Решение пришло неожиданно и само по себе и угнездилось в ее мозгу, точно не могло быть иного выхода.
«Надо ехать на станцию железной дороги встретить его, а если его там нет, то поехать в Москву и уличить!»
Обуреваемая отчаянием, ревностью и злостью на них обоих, Анна рассеянно приняла из рук кучера билет до Москвы и, словно в тумане, вышла на платформу.

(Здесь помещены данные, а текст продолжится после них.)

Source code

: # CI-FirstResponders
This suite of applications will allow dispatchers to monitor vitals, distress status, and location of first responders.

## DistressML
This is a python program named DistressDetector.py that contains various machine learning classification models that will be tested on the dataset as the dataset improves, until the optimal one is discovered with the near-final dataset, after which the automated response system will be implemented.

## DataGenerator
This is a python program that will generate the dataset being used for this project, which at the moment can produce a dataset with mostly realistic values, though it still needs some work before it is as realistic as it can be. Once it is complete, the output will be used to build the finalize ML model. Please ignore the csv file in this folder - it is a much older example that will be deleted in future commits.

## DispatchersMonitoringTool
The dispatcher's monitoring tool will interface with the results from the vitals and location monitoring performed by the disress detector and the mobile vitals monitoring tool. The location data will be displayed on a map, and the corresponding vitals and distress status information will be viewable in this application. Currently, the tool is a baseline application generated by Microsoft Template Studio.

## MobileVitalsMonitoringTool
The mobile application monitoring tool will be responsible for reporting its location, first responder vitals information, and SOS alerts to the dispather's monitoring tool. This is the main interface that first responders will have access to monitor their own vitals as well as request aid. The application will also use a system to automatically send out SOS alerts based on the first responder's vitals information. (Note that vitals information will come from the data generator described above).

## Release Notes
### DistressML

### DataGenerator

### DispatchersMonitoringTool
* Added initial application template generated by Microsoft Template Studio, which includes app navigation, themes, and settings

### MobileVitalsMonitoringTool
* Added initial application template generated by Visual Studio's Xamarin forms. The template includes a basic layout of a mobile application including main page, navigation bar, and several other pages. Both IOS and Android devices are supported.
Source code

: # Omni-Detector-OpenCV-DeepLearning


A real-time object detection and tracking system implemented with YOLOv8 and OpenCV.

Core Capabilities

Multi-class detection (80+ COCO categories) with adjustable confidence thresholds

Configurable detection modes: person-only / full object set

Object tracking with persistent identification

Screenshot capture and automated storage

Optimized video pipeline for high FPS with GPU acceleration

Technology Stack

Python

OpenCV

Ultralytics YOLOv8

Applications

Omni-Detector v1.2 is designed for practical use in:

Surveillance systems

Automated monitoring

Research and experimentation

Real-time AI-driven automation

Люди суетились и толкались кругом. Женщины с сопливыми растрепанными детьми покрикивали на потомство визгливыми голосами, и те гнусаво хныкали в ответ. Мужчины с баулами и узлами бестолково метались по перрону, сталкиваясь, сипло переругиваясь и окликая жен. Старухи в выцветших салопах с дряхлыми морщинистыми моськами на руках и такими же слугами за спиной вытягивали шеи, подслеповато разглядывая то огромные круглые часы на башне, то подъезды к станции, то окружающих людей, что-то бормоча под нос…
Но, что бы ни кричали женщины, ни выкликали мужчины и ни бурчали старухи, Анна твердо знала: на уме у них, как и у ней, только застарелая неудовлетворенность и копящееся под спудом приличий раздражение всем и всеми. Все лицемерие, все ложь, все, от первого до последнего взгляда и слова, все на самом деле не так, как кажется.
В неровный гул голосов и звуков перрона вклинился пронзительный тонкий голос, и появился мальчишка-газетчик, размахивая пачкой ежедневных листков и проворно лавируя меж отъезжающими и встречающими:
— Последние известия! В России переворот! Настоящая революция!..
— Что там опять? — сунул ему пару медяков какой-то господин в добротном, но несколько старомодном полосатом сюртуке, едва сходящемся поверх округлого животика.